Alla lunga, però, vivere con queste fantasie sul sesso e senza parlarne con la franchezza necessaria può avere delle conseguenze. Se credi che tutti gli altri abbiano perso la verginità a 13 anni e che sia stata un'esperienza stupenda, allora la tua esperienza, che magari è stata così brutta che hai deciso di non fare sesso per i tre anni successivi, potrebbe farti pensare di avere un problema. Come per Henry, il ragazzo di 23 anni di cui si parla in The Sex Myth: la sua verginità non gli provocava solo frustrazione, in quanto desiderio che non riusciva a sfogare, ma anche un senso di disagio. La sua verginità è diventata la sua identità. O Cara, una ragazza la cui mancanza di interesse nei confronti del sesso le faceva pensare di essere asessuale. La storia di Cara è quella che illustra meglio il significato esagerato che attribuiamo al sesso: quando il suo desiderio non è in linea con le sue aspettative, non solo va a cercare una ragione ma anche un'identità che spieghi questa differenza e la aiuti a decidere come vivere la sua vita. Ma dare alla sessualità il potere di definire la propria identità significa non averne il controllo.

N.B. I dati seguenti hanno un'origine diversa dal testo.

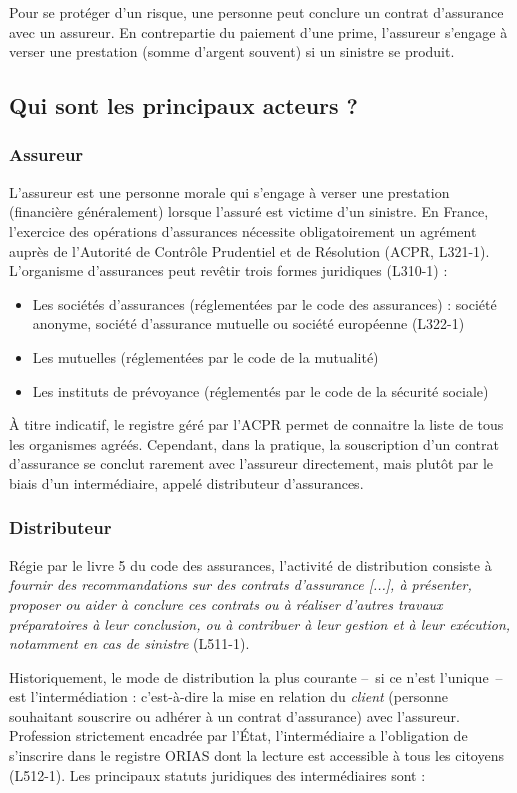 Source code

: \documentclass{article}
\begin{document}
Pour se protéger d'un risque, une personne peut conclure un contrat d'assurance avec un assureur. En contrepartie du paiement d'une prime, l'assureur s'engage à verser une prestation (somme d'argent souvent) si un sinistre se produit.

\subsection{Qui sont les principaux acteurs ?}
\subsubsection{Assureur}
L'assureur est une personne morale qui s'engage à verser une prestation (financière généralement) lorsque l'assuré est victime d'un sinistre. En France, l'exercice des opérations d'assurances nécessite obligatoirement un agrément auprès de l'Autorité de Contrôle Prudentiel et de Résolution (ACPR, L321-1). L'organisme d'assurances peut revêtir trois formes juridiques (L310-1) :
\begin{itemize}
    \item Les sociétés d'assurances (réglementées par le code des assurances) :  société anonyme, société d'assurance mutuelle ou société européenne (L322-1)
    \item Les mutuelles (réglementées par le code de la mutualité)
    \item Les instituts de prévoyance (réglementés par le code de la sécurité sociale)
\end{itemize}

À titre indicatif, le registre géré par l'ACPR permet de connaitre la liste de tous les organismes agréés. Cependant, dans la pratique, la souscription d'un contrat d'assurance se conclut rarement avec l'assureur directement, mais plutôt par le biais d'un intermédiaire, appelé distributeur d'assurances.

\subsubsection{Distributeur}
Régie par le livre 5 du code des assurances, l'activité de distribution consiste à \textit{fournir des recommandations sur des contrats d'assurance [...], à présenter, proposer ou aider à conclure ces contrats ou à réaliser d'autres travaux préparatoires à leur conclusion, ou à contribuer à leur gestion et à leur exécution, notamment en cas de sinistre} (L511-1).

Historiquement, le mode de distribution la plus courante --~si ce n'est l'unique~-- est l'intermédiation : c'est-à-dire la mise en relation du \textit{client} (personne souhaitant souscrire ou adhérer à un contrat d'assurance) avec l'assureur. Profession strictement encadrée par l'État, l'intermédiaire a l'obligation de s'inscrire dans le registre ORIAS dont la lecture est accessible à tous les citoyens (L512-1). Les principaux statuts juridiques des intermédiaires sont :
\end{document}
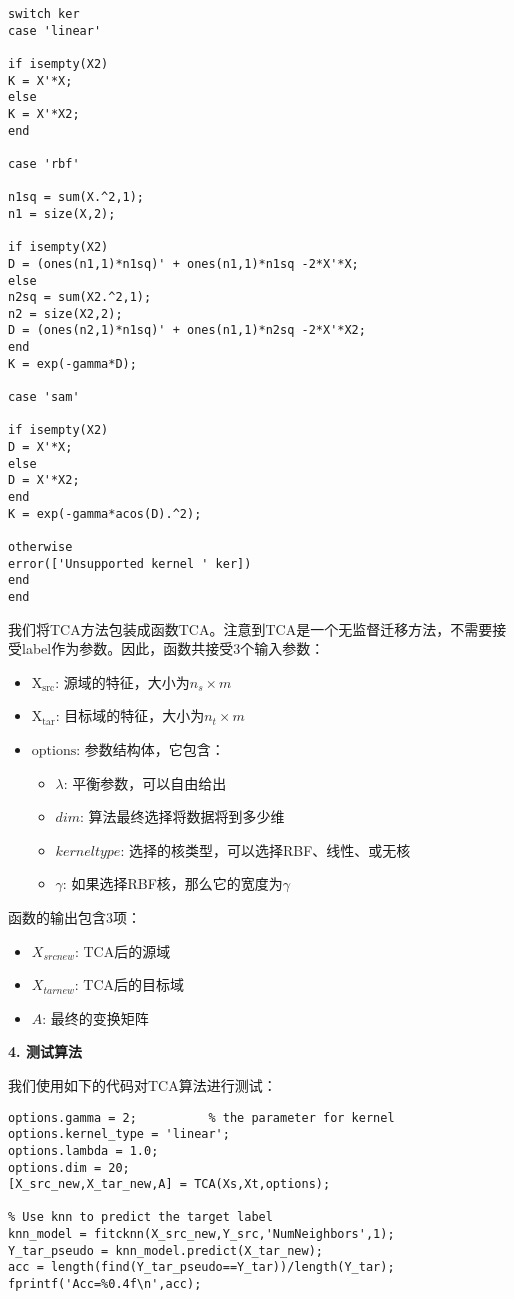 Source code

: \begin{lstlisting}[title=TCA方法的Matlab实现, frame=shadowbox]
switch ker
case 'linear'

if isempty(X2)
K = X'*X;
else
K = X'*X2;
end

case 'rbf'

n1sq = sum(X.^2,1);
n1 = size(X,2);

if isempty(X2)
D = (ones(n1,1)*n1sq)' + ones(n1,1)*n1sq -2*X'*X;
else
n2sq = sum(X2.^2,1);
n2 = size(X2,2);
D = (ones(n2,1)*n1sq)' + ones(n1,1)*n2sq -2*X'*X2;
end
K = exp(-gamma*D); 

case 'sam'

if isempty(X2)
D = X'*X;
else
D = X'*X2;
end
K = exp(-gamma*acos(D).^2);

otherwise
error(['Unsupported kernel ' ker])
end
end

\end{lstlisting}

我们将TCA方法包装成函数$\mathrm{TCA}$。注意到TCA是一个无监督迁移方法，不需要接受label作为参数。因此，函数共接受3个输入参数：

\begin{itemize}
	\item $\mathrm{X_{src}}$: 源域的特征，大小为$n_s \times m$
	\item $\mathrm{X_{tar}}$: 目标域的特征，大小为$n_t \times m$
	\item $\mathrm{options}$: 参数结构体，它包含：
	\begin{itemize}
		\item $\lambda$: 平衡参数，可以自由给出
		\item $dim$: 算法最终选择将数据将到多少维
		\item $kernel type$: 选择的核类型，可以选择RBF、线性、或无核
		\item $\gamma$: 如果选择RBF核，那么它的宽度为$\gamma$
	\end{itemize}
\end{itemize}

函数的输出包含3项：
\begin{itemize}
	\item $X_{srcnew}$: TCA后的源域
	\item $X_{tarnew}$: TCA后的目标域
	\item $A$: 最终的变换矩阵
\end{itemize}

\textbf{4. 测试算法}

我们使用如下的代码对TCA算法进行测试：

\begin{lstlisting}
options.gamma = 2;          % the parameter for kernel
options.kernel_type = 'linear';
options.lambda = 1.0;
options.dim = 20;
[X_src_new,X_tar_new,A] = TCA(Xs,Xt,options);

% Use knn to predict the target label
knn_model = fitcknn(X_src_new,Y_src,'NumNeighbors',1);
Y_tar_pseudo = knn_model.predict(X_tar_new);
acc = length(find(Y_tar_pseudo==Y_tar))/length(Y_tar); 
fprintf('Acc=%0.4f\n',acc);
\end{lstlisting}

Tutti cerchiamo di capire il significato del sesso, senza mai pensare per un momento che forse non ne ha poi molto. E la cosa peggiore è che lasciando che la sessualità ci definisca apriamo le porte ai giudizi. Ci permette di pensare che chiunque fa più sesso di noi (o più sesso di quello che idealmente vorremmo fare) è una troia, chiunque ne faccia di meno è una suora, e chiunque lo faccia diversamente sia deviato. A tutti piace pensare di aver ragione—ma la vera liberazione sessuale non avrà le sembianze di un'orgia senza fine in cui tutte le inibizioni sono abbandonate e tutti i freni messi da parte. E non sarà neanche la lista definitiva e perfetta di etichette e identità che categorizzano tutti i nostri impulsi e le nostre caratteristiche. Sarà la parte della nostra vita che non possiede più potere di altre. Non è una liberazione che qualsiasi individuo può creare da solo. È una liberazione che riguarda l'immaginazione di una società.